* **EXTRACTED ENTRIES**:
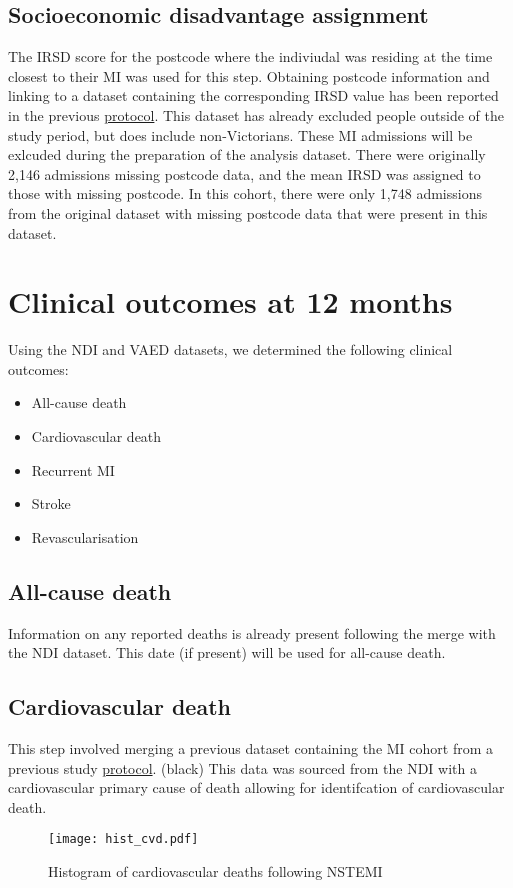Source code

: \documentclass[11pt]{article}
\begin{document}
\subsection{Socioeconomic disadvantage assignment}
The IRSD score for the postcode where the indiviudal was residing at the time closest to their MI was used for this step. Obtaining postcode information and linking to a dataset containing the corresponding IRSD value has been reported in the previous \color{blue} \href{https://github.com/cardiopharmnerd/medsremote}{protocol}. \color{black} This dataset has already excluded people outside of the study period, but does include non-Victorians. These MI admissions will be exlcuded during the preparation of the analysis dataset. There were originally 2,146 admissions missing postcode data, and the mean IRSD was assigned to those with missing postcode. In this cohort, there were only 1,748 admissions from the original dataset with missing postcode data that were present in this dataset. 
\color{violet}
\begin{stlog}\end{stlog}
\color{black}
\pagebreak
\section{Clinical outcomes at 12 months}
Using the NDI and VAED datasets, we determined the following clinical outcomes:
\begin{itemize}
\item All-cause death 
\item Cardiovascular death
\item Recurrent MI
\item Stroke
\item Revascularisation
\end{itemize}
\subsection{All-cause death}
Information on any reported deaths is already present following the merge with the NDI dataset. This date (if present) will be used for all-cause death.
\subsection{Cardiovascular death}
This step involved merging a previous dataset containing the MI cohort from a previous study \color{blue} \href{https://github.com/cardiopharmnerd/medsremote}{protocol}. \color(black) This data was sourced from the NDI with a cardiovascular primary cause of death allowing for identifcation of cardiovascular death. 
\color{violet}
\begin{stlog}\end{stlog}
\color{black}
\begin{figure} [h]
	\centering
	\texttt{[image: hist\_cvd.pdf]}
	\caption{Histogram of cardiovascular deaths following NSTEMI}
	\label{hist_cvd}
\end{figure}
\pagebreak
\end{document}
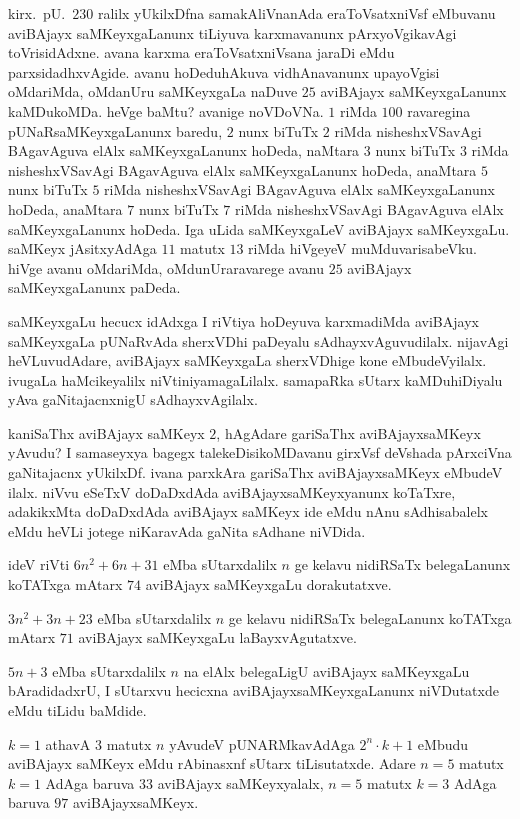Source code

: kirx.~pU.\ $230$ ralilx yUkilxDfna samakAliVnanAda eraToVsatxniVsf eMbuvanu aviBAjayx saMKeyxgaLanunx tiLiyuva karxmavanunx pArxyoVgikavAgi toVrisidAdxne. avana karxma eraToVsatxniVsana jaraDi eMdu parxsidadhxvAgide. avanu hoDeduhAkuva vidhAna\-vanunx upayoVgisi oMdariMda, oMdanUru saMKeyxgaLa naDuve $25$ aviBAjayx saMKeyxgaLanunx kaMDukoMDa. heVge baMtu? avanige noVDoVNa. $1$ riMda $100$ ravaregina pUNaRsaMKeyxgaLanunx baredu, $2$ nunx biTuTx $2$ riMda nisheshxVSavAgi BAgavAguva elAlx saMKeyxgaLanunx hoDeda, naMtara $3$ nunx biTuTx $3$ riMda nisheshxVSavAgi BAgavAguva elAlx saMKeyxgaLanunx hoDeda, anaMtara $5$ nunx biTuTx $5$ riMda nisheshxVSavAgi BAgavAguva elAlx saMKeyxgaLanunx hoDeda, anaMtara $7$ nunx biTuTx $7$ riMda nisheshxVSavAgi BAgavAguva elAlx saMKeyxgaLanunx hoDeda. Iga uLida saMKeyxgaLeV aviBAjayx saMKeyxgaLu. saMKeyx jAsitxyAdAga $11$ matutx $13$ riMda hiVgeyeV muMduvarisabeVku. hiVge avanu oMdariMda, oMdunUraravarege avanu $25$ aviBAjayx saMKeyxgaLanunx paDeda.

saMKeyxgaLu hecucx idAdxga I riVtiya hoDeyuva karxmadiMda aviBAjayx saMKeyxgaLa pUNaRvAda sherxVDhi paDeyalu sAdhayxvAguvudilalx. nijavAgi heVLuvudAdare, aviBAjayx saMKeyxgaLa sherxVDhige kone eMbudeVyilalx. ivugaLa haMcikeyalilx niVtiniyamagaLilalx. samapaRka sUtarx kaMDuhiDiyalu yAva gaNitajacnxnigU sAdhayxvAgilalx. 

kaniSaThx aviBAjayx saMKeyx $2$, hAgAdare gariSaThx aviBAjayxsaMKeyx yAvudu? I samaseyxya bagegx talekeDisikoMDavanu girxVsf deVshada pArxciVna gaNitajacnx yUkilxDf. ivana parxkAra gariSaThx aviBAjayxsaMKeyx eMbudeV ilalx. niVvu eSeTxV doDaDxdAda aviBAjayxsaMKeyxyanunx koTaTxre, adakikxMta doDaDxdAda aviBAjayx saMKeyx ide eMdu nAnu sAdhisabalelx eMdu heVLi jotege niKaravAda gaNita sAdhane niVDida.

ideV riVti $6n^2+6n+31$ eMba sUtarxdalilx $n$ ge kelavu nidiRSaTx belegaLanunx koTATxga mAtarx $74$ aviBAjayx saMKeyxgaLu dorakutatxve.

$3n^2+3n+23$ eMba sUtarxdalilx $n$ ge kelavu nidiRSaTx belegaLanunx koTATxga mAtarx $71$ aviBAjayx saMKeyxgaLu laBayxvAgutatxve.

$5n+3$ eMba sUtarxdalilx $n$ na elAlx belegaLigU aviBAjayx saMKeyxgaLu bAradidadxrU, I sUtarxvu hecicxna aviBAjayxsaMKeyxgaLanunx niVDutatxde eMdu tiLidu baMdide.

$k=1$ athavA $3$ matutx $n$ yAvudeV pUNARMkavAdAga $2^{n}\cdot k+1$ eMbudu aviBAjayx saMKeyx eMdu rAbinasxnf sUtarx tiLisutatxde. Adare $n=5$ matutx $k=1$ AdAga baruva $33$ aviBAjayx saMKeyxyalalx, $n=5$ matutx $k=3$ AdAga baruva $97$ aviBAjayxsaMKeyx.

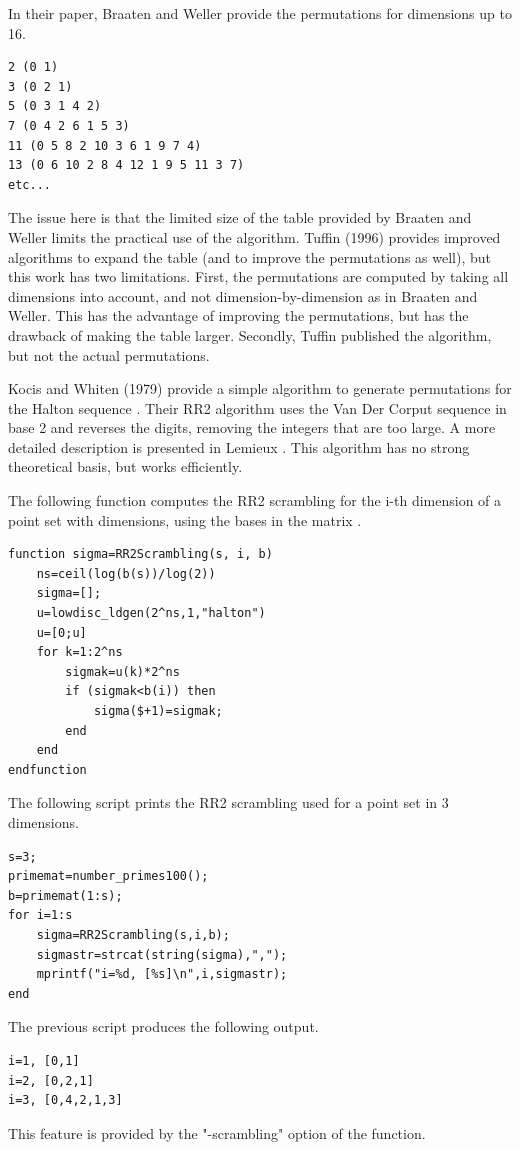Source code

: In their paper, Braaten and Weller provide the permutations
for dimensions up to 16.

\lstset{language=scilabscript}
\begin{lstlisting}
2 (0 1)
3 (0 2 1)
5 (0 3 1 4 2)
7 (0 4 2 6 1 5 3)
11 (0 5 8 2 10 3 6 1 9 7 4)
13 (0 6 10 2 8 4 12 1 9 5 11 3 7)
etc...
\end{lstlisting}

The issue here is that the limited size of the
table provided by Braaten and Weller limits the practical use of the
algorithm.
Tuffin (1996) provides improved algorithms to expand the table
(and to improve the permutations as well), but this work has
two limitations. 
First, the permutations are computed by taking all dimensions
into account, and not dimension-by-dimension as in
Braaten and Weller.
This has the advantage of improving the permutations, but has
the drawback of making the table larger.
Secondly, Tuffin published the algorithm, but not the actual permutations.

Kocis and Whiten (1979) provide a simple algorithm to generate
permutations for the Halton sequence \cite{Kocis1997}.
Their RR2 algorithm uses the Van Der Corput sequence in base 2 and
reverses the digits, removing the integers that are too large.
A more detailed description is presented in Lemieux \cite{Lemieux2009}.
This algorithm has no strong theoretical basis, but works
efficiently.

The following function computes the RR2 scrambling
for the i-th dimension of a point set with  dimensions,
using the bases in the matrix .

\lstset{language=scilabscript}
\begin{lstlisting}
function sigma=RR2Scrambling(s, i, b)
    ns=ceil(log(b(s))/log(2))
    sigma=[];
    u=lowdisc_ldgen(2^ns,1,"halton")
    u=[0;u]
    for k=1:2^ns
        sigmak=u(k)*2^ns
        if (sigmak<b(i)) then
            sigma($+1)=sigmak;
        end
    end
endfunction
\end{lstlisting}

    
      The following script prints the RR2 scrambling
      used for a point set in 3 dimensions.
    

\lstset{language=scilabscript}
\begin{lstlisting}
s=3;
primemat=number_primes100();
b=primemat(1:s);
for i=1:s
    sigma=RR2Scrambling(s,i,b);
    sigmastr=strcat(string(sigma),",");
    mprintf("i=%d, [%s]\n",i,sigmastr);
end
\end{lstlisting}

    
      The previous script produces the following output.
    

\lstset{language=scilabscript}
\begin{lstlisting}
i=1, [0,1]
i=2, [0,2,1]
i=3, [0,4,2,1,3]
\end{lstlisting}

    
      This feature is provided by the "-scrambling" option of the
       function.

* **TRY IT**: At the line containing "endfunction", start copying. Continue exactly through the final line of the entries above and stop there.

* **THE COMPLETED TASK**:
endfunction
\end{lstlisting}

    
      The following script prints the RR2 scrambling
      used for a point set in 3 dimensions.
    

\lstset{language=scilabscript}
\begin{lstlisting}
s=3;
primemat=number_primes100();
b=primemat(1:s);
for i=1:s
    sigma=RR2Scrambling(s,i,b);
    sigmastr=strcat(string(sigma),",");
    mprintf("i=%d, [%s]\n",i,sigmastr);
end
\end{lstlisting}

    
      The previous script produces the following output.
    

\lstset{language=scilabscript}
\begin{lstlisting}
i=1, [0,1]
i=2, [0,2,1]
i=3, [0,4,2,1,3]
\end{lstlisting}

    
      This feature is provided by the "-scrambling" option of the
       function.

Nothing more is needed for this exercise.